A Moving Blog

Occasional celluloid musings from BarryG

Sunday 14 August 2011

Insidious

Insidious is a dream movie, a movie producer's wet dream that is: the low-budget feature grossed close to US$100 million within three months of its April 2011 opening. It proves that there's always a big audience for a ghost movie focusing on haunted houses and a normal family undergoing paranormal attacks. This time the winning twist was a comatose boy.


The movie's marketing campaign had two strong selling points. First, it announced that it was produced by the team that made Paranormal Activity. Second, and more interestingly, its writer-director duo had appetising track records.

Australian Leigh Whannell (actor-writer) and Malaysian James Wan (director) palled up at film school in Oz, created a nine-minute short horror film that grew into a nine-year wonder, Saw. The pair left the franchise in other hands after Saw III, to make Dead Silence in 2007 (featuring an evil ventriloquist's dummy). In the same year, Wan established himself further in Hollywood, directing Kevin Bacon and John Goodman in Death Sentence.

For Insidious they dreamt up screenplay details that assured its success as a date movie. That genre demands frequent moments in which youngsters can do nothing but shiver, giggle nervously and clasp each other tightly. Ghoulish well-made-up and artfully-costumed "entities" suddenly appear in windows, macabre creatures flit past the cameras, screeching twangs of musical instruments pierce tense silences, actors' eyes roll, and malign spirits rush into the viewer's face and mind.

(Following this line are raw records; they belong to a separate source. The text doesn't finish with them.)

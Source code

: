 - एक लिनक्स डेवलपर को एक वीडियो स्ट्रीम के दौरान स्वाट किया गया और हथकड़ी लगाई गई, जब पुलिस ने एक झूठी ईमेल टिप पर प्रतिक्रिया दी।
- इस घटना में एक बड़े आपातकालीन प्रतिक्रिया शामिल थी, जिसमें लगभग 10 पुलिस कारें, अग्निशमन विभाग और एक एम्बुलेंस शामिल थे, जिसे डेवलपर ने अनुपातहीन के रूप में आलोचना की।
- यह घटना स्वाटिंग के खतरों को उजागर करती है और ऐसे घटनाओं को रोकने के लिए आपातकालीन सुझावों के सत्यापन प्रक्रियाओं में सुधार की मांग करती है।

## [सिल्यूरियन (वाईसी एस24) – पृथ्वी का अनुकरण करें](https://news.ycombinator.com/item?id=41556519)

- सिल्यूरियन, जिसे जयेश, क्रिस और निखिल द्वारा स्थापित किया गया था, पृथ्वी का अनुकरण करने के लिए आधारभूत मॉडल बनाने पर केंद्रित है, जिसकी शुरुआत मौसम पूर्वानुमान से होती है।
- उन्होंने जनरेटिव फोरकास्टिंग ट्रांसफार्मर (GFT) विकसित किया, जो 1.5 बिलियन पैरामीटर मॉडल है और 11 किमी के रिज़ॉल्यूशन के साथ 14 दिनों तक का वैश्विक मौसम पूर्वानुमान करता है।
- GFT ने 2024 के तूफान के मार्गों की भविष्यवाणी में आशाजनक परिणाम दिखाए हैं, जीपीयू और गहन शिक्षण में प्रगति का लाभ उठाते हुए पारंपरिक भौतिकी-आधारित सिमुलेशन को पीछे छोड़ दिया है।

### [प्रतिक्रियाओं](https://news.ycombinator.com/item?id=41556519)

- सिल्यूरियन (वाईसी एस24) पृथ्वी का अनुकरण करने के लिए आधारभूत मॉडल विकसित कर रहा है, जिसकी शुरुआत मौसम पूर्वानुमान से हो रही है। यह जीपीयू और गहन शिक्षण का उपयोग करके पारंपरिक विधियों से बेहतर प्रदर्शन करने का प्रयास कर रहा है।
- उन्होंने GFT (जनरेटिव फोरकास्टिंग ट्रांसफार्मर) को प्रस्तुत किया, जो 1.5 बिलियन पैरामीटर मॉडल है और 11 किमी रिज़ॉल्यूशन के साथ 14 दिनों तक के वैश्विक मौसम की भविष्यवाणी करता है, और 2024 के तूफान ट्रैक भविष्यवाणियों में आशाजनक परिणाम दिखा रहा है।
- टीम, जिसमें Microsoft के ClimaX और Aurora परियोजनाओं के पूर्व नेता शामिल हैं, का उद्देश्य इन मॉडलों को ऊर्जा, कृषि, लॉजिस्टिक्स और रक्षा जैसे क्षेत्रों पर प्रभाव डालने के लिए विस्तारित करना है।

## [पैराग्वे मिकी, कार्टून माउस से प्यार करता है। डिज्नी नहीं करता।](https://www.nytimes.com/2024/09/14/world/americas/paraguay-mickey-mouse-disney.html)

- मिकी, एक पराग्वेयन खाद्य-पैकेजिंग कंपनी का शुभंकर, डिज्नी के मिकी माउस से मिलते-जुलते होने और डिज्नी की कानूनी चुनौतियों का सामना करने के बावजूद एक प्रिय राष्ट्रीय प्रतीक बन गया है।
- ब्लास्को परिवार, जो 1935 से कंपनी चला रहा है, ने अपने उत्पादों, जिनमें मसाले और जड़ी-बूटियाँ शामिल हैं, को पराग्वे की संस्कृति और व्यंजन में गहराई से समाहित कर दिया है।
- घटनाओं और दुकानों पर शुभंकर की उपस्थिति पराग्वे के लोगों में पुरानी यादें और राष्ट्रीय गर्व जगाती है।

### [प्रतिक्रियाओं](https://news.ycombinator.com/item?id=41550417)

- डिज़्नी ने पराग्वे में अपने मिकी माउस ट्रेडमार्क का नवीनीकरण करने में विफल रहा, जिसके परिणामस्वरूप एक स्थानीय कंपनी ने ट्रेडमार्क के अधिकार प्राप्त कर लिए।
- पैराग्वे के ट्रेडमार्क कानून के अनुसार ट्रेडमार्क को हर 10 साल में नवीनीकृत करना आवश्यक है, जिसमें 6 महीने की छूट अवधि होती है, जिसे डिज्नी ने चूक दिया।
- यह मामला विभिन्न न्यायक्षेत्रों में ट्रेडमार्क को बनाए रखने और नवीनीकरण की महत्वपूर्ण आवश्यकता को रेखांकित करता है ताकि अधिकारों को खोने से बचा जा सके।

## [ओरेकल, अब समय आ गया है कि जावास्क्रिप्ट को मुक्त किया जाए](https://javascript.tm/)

Such material is a popular art form, and the Aussie pair are now skilled artists. They can also attract more than competent acting talents: Patrick (Little Children) Wilson and Aussie Rose (TV's Damages) Byrne are the credibly loving parents of three young kids, one of whom suddenly falls into a coma. A grandmother (Barbara Hershey) introduces them to an old friend (splendidly convincing veteran Lin Shaye) who's a psychic working with a young pair of serio-comic high-tech ghost busters (one a low-profile role Whannell gave himself to act, well).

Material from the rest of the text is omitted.